Background/objectives: Global burdens of cardiovascular disease (CVD), diabetes and cancer are on the rise. Little quantitative data are available on the global impact of diet on these conditions. The objective of this study was to develop systematic and comparable methods to quantitatively assess the impact of suboptimal dietary habits on CVD, diabetes and cancer burdens globally and in 21 world regions.
Subjects/methods: Using a comparative risk assessment framework, we developed methods to establish for selected dietary risk factors the effect sizes of probable or convincing causal diet-disease relationships, the alternative minimum-risk exposure distributions and the exposure distributions. These inputs, together with disease-specific mortality rates, allow computation of the numbers of events attributable to each dietary factor.

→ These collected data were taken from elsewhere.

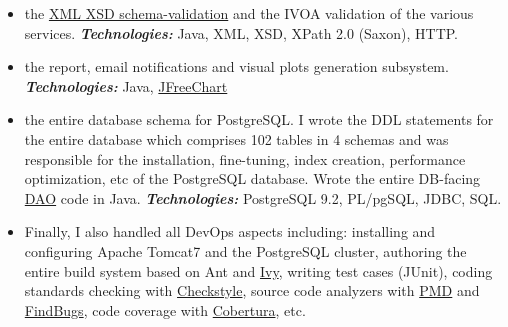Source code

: \documentclass[helvetica,english,logo,notitle,totpages,utf8]{europecv2013}
\newcommand{\technologies}[0]{\textbf{\textit{Technologies:}}}
\begin{document}
\begin{europecv}
{\begin{itemize}
    my own \href{https://docs.oracle.com/javase/6/docs/technotes/tools/share/wsimport.html}{wsimport}-like tool that reads WSDL and generates Java code (stubs and skeletons) to perform SOAP calls.
    \technologies{} Java, SOAP (Jersey), XSD, template-based code generation with \href{http://www.stringtemplate.org/.}{String Template}
  \item the \href{https://en.wikipedia.org/wiki/XML_Schema_(W3C)}{XML XSD schema-validation}
    and the IVOA validation of the various services.
    \technologies{} Java, XML, XSD, XPath 2.0 (Saxon), HTTP.
  \item the report, email notifications and visual plots generation subsystem.
    \technologies{} Java, \href{http://www.jfree.org/jfreechart/}{JFreeChart}
    \item the entire database schema for PostgreSQL. I wrote the DDL statements for the entire database which comprises 102 tables in 4 schemas and was responsible for the installation, fine-tuning, index creation, performance optimization, etc of the PostgreSQL database. Wrote the entire DB-facing \href{https://en.wikipedia.org/wiki/Database_abstraction_layer}{DAO} code in Java.
      \technologies{} PostgreSQL 9.2, PL/pgSQL, JDBC, SQL.
    \item Finally, I also handled all DevOps aspects including: installing and configuring Apache Tomcat7 and the PostgreSQL cluster, authoring the entire build system based on
      Ant and \href{http://ant.apache.org/ivy/}{Ivy}, writing test cases (JUnit), coding standards checking with \href{http://checkstyle.sourceforge.net/}{Checkstyle}, source code analyzers with
      \href{https://pmd.github.io/}{PMD} and \href{http://findbugs.sourceforge.net/}{FindBugs},
      code coverage with \href{http://cobertura.github.io/cobertura/}{Cobertura}, etc.
      \end{itemize}
                                     }




\end{europecv}
\end{document}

Results: Using World Health Organization and similar evidence criteria for convincing/probable causal effects, we identified 14 potential diet-disease relationships. Effect sizes and ranges of uncertainty will be derived from systematic reviews and meta-analyses of trials or high-quality observational studies. Alternative minimum-risk distributions were identified based on amounts corresponding to the lowest disease rates in populations. Optimal and alternative definitions for each exposure were established based on the data used to quantify harmful or protective effects. We developed methods for identifying and obtaining data from nationally representative surveys. A ranking scale was developed to assess survey quality and validity of dietary assessment methods. Multi-level hierarchical models will be developed to impute missing data.
Conclusions: These new methods will allow, for the first time, assessment of the global impact of specific dietary factors on chronic disease mortality. Such global assessment is not only possible but is also imperative for priority setting and policy making.